#### Supplied material
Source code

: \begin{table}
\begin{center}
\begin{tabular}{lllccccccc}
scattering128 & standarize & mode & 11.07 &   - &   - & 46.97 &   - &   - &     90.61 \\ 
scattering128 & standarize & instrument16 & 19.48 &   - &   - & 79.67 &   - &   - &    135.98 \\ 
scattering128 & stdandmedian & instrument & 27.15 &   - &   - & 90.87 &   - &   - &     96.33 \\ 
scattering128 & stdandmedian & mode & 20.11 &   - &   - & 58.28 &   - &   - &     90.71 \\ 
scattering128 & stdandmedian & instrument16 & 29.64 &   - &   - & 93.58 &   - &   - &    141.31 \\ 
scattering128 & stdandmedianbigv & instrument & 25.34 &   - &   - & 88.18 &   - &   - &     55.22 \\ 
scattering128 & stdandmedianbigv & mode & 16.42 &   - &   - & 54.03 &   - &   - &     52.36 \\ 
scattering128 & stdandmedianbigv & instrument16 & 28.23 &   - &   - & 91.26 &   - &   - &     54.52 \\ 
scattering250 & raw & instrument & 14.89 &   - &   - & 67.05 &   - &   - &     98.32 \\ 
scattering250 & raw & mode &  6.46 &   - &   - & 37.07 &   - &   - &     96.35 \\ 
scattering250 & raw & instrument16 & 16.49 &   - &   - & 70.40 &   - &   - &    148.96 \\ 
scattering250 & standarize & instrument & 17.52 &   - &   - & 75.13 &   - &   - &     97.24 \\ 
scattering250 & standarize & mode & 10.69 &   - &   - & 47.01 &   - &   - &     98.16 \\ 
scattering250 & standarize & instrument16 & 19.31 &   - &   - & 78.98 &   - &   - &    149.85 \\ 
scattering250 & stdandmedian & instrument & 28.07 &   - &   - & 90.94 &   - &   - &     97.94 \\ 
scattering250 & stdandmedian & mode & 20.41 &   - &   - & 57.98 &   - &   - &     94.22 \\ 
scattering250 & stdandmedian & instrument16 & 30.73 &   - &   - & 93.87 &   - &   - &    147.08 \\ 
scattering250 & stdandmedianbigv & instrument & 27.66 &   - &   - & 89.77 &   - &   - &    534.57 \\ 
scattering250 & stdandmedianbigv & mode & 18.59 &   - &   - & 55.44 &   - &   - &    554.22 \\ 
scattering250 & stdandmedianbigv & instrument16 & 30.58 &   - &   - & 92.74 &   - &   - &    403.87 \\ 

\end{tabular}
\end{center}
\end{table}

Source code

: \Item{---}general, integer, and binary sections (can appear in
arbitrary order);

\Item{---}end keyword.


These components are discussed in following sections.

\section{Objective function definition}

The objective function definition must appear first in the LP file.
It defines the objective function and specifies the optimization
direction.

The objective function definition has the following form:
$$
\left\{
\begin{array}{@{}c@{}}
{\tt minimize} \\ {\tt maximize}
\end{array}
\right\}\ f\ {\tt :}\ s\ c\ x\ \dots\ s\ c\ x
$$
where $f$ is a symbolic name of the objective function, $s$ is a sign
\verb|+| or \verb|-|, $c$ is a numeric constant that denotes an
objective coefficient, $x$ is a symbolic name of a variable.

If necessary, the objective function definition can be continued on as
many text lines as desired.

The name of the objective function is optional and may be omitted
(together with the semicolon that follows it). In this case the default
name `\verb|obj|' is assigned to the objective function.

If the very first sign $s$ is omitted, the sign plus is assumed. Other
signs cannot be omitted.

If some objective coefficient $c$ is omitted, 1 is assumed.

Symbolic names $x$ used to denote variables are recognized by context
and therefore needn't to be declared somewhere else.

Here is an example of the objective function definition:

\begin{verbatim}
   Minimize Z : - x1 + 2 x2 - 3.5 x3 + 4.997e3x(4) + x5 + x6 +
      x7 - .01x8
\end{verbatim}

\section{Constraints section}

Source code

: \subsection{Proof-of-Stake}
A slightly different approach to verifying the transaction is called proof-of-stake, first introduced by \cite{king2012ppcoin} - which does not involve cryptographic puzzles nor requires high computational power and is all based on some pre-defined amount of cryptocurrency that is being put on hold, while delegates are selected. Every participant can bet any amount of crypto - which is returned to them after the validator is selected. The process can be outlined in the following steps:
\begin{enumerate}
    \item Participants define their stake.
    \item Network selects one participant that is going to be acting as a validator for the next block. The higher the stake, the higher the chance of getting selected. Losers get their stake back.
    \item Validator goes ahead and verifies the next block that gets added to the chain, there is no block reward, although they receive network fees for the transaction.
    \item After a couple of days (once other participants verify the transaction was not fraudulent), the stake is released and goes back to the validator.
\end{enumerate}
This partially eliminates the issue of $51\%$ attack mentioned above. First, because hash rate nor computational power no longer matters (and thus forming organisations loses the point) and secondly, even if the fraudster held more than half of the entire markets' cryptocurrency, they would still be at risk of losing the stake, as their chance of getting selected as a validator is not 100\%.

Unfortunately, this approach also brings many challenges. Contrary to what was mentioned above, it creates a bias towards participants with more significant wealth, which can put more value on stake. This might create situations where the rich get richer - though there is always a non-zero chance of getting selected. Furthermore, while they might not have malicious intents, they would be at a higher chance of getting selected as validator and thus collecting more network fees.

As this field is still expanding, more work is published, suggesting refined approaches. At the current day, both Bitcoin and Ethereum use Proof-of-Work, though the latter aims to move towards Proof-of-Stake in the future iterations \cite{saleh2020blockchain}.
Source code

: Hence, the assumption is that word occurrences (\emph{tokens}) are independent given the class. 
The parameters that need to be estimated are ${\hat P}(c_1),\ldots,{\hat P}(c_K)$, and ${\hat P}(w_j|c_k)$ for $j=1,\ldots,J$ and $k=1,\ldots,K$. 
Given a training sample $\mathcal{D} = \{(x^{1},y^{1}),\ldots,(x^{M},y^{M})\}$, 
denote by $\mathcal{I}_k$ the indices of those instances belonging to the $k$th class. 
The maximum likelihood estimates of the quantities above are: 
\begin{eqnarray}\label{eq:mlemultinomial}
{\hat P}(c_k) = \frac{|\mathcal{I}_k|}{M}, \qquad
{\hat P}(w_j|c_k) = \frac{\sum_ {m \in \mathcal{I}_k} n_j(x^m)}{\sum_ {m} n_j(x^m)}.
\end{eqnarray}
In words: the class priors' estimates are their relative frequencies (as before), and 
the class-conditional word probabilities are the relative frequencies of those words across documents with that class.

#### Exercise brief
The full listing, top to bottom: write it out again exactly.

#### Output of the exercise
Source code

: \begin{table}
\begin{center}
\begin{tabular}{lllccccccc}
scattering128 & standarize & mode & 11.07 &   - &   - & 46.97 &   - &   - &     90.61 \\ 
scattering128 & standarize & instrument16 & 19.48 &   - &   - & 79.67 &   - &   - &    135.98 \\ 
scattering128 & stdandmedian & instrument & 27.15 &   - &   - & 90.87 &   - &   - &     96.33 \\ 
scattering128 & stdandmedian & mode & 20.11 &   - &   - & 58.28 &   - &   - &     90.71 \\ 
scattering128 & stdandmedian & instrument16 & 29.64 &   - &   - & 93.58 &   - &   - &    141.31 \\ 
scattering128 & stdandmedianbigv & instrument & 25.34 &   - &   - & 88.18 &   - &   - &     55.22 \\ 
scattering128 & stdandmedianbigv & mode & 16.42 &   - &   - & 54.03 &   - &   - &     52.36 \\ 
scattering128 & stdandmedianbigv & instrument16 & 28.23 &   - &   - & 91.26 &   - &   - &     54.52 \\ 
scattering250 & raw & instrument & 14.89 &   - &   - & 67.05 &   - &   - &     98.32 \\ 
scattering250 & raw & mode &  6.46 &   - &   - & 37.07 &   - &   - &     96.35 \\ 
scattering250 & raw & instrument16 & 16.49 &   - &   - & 70.40 &   - &   - &    148.96 \\ 
scattering250 & standarize & instrument & 17.52 &   - &   - & 75.13 &   - &   - &     97.24 \\ 
scattering250 & standarize & mode & 10.69 &   - &   - & 47.01 &   - &   - &     98.16 \\ 
scattering250 & standarize & instrument16 & 19.31 &   - &   - & 78.98 &   - &   - &    149.85 \\ 
scattering250 & stdandmedian & instrument & 28.07 &   - &   - & 90.94 &   - &   - &     97.94 \\ 
scattering250 & stdandmedian & mode & 20.41 &   - &   - & 57.98 &   - &   - &     94.22 \\ 
scattering250 & stdandmedian & instrument16 & 30.73 &   - &   - & 93.87 &   - &   - &    147.08 \\ 
scattering250 & stdandmedianbigv & instrument & 27.66 &   - &   - & 89.77 &   - &   - &    534.57 \\ 
scattering250 & stdandmedianbigv & mode & 18.59 &   - &   - & 55.44 &   - &   - &    554.22 \\ 
scattering250 & stdandmedianbigv & instrument16 & 30.58 &   - &   - & 92.74 &   - &   - &    403.87 \\ 

\end{tabular}
\end{center}
\end{table}

Source code

: \Item{---}general, integer, and binary sections (can appear in
arbitrary order);

\Item{---}end keyword.


These components are discussed in following sections.

\section{Objective function definition}

The objective function definition must appear first in the LP file.
It defines the objective function and specifies the optimization
direction.

The objective function definition has the following form:
$$
\left\{
\begin{array}{@{}c@{}}
{\tt minimize} \\ {\tt maximize}
\end{array}
\right\}\ f\ {\tt :}\ s\ c\ x\ \dots\ s\ c\ x
$$
where $f$ is a symbolic name of the objective function, $s$ is a sign
\verb|+| or \verb|-|, $c$ is a numeric constant that denotes an
objective coefficient, $x$ is a symbolic name of a variable.

If necessary, the objective function definition can be continued on as
many text lines as desired.

The name of the objective function is optional and may be omitted
(together with the semicolon that follows it). In this case the default
name `\verb|obj|' is assigned to the objective function.

If the very first sign $s$ is omitted, the sign plus is assumed. Other
signs cannot be omitted.

If some objective coefficient $c$ is omitted, 1 is assumed.

Symbolic names $x$ used to denote variables are recognized by context
and therefore needn't to be declared somewhere else.

Here is an example of the objective function definition:

\begin{verbatim}
   Minimize Z : - x1 + 2 x2 - 3.5 x3 + 4.997e3x(4) + x5 + x6 +
      x7 - .01x8
\end{verbatim}

\section{Constraints section}

Source code

: \subsection{Proof-of-Stake}
A slightly different approach to verifying the transaction is called proof-of-stake, first introduced by \cite{king2012ppcoin} - which does not involve cryptographic puzzles nor requires high computational power and is all based on some pre-defined amount of cryptocurrency that is being put on hold, while delegates are selected. Every participant can bet any amount of crypto - which is returned to them after the validator is selected. The process can be outlined in the following steps:
\begin{enumerate}
    \item Participants define their stake.
    \item Network selects one participant that is going to be acting as a validator for the next block. The higher the stake, the higher the chance of getting selected. Losers get their stake back.
    \item Validator goes ahead and verifies the next block that gets added to the chain, there is no block reward, although they receive network fees for the transaction.
    \item After a couple of days (once other participants verify the transaction was not fraudulent), the stake is released and goes back to the validator.
\end{enumerate}
This partially eliminates the issue of $51\%$ attack mentioned above. First, because hash rate nor computational power no longer matters (and thus forming organisations loses the point) and secondly, even if the fraudster held more than half of the entire markets' cryptocurrency, they would still be at risk of losing the stake, as their chance of getting selected as a validator is not 100\%.

Unfortunately, this approach also brings many challenges. Contrary to what was mentioned above, it creates a bias towards participants with more significant wealth, which can put more value on stake. This might create situations where the rich get richer - though there is always a non-zero chance of getting selected. Furthermore, while they might not have malicious intents, they would be at a higher chance of getting selected as validator and thus collecting more network fees.

As this field is still expanding, more work is published, suggesting refined approaches. At the current day, both Bitcoin and Ethereum use Proof-of-Work, though the latter aims to move towards Proof-of-Stake in the future iterations \cite{saleh2020blockchain}.
Source code

: Hence, the assumption is that word occurrences (\emph{tokens}) are independent given the class. 
The parameters that need to be estimated are ${\hat P}(c_1),\ldots,{\hat P}(c_K)$, and ${\hat P}(w_j|c_k)$ for $j=1,\ldots,J$ and $k=1,\ldots,K$. 
Given a training sample $\mathcal{D} = \{(x^{1},y^{1}),\ldots,(x^{M},y^{M})\}$, 
denote by $\mathcal{I}_k$ the indices of those instances belonging to the $k$th class. 
The maximum likelihood estimates of the quantities above are: 
\begin{eqnarray}\label{eq:mlemultinomial}
{\hat P}(c_k) = \frac{|\mathcal{I}_k|}{M}, \qquad
{\hat P}(w_j|c_k) = \frac{\sum_ {m \in \mathcal{I}_k} n_j(x^m)}{\sum_ {m} n_j(x^m)}.
\end{eqnarray}
In words: the class priors' estimates are their relative frequencies (as before), and 
the class-conditional word probabilities are the relative frequencies of those words across documents with that class.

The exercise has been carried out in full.